[[ Records supplied open ]]
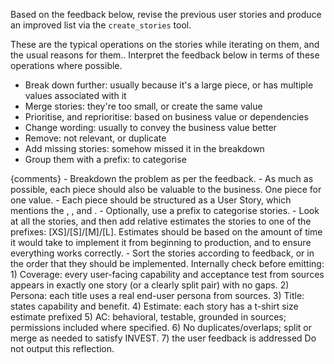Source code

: Based on the feedback below, revise the previous user stories and produce an improved list via the `create_stories` tool.

<operations>
These are the typical operations on the stories while iterating on them, and the usual reasons for them.. Interpret the feedback below in terms of these operations where possible.

- Break down further: usually because it's a large piece, or has multiple values associated with it
- Merge stories: they're too small, or create the same value
- Prioritise, and reprioritise: based on business value or dependencies
- Change wording: usually to convey the business value better
- Remove: not relevant, or duplicate
- Add missing stories: somehow missed it in the breakdown
- Group them with a prefix: to categorise
</operations>

<feedback>
{comments}
</feedback>

<breakdown>
- Breakdown the problem as per the feedback.
- As much as possible, each piece should also be valuable to the business. One piece for one value.
- Each piece should be structured as a User Story, which mentions the <persona>, <capability>, and <benefit>.
- Optionally, use a <group> prefix to categorise stories.
- Look at all the stories, and then add relative estimates the stories to one of the prefixes: [XS]/[S]/[M]/[L]. Estimates should be based on the amount of time it would take to implement it from beginning to production, and to ensure everything works correctly.
- Sort the stories according to feedback, or in the order that they should be implemented.
</breakdown>

<reflection>
Internally check before emitting:
1) Coverage: every user-facing capability and acceptance test from sources appears in exactly one story (or a clearly split pair) with no gaps.
2) Persona: each title uses a real end-user persona from sources.
3) Title: states capability and benefit.
4) Estimate: each story has a t-shirt size estimate prefixed
5) AC: behavioral, testable, grounded in sources; permissions included where specified.
6) No duplicates/overlaps; split or merge as needed to satisfy INVEST.
7) the user feedback is addressed
Do not output this reflection.
</reflection>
[[ Records supplied closed ]]
→ Brief:
Output all the records above again exactly, with the pictures dropped.

→ Solution to this task:
Source code

: Based on the feedback below, revise the previous user stories and produce an improved list via the `create_stories` tool.

<operations>
These are the typical operations on the stories while iterating on them, and the usual reasons for them.. Interpret the feedback below in terms of these operations where possible.

- Break down further: usually because it's a large piece, or has multiple values associated with it
- Merge stories: they're too small, or create the same value
- Prioritise, and reprioritise: based on business value or dependencies
- Change wording: usually to convey the business value better
- Remove: not relevant, or duplicate
- Add missing stories: somehow missed it in the breakdown
- Group them with a prefix: to categorise
</operations>

<feedback>
{comments}
</feedback>

<breakdown>
- Breakdown the problem as per the feedback.
- As much as possible, each piece should also be valuable to the business. One piece for one value.
- Each piece should be structured as a User Story, which mentions the <persona>, <capability>, and <benefit>.
- Optionally, use a <group> prefix to categorise stories.
- Look at all the stories, and then add relative estimates the stories to one of the prefixes: [XS]/[S]/[M]/[L]. Estimates should be based on the amount of time it would take to implement it from beginning to production, and to ensure everything works correctly.
- Sort the stories according to feedback, or in the order that they should be implemented.
</breakdown>

<reflection>
Internally check before emitting:
1) Coverage: every user-facing capability and acceptance test from sources appears in exactly one story (or a clearly split pair) with no gaps.
2) Persona: each title uses a real end-user persona from sources.
3) Title: states capability and benefit.
4) Estimate: each story has a t-shirt size estimate prefixed
5) AC: behavioral, testable, grounded in sources; permissions included where specified.
6) No duplicates/overlaps; split or merge as needed to satisfy INVEST.
7) the user feedback is addressed
Do not output this reflection.
</reflection>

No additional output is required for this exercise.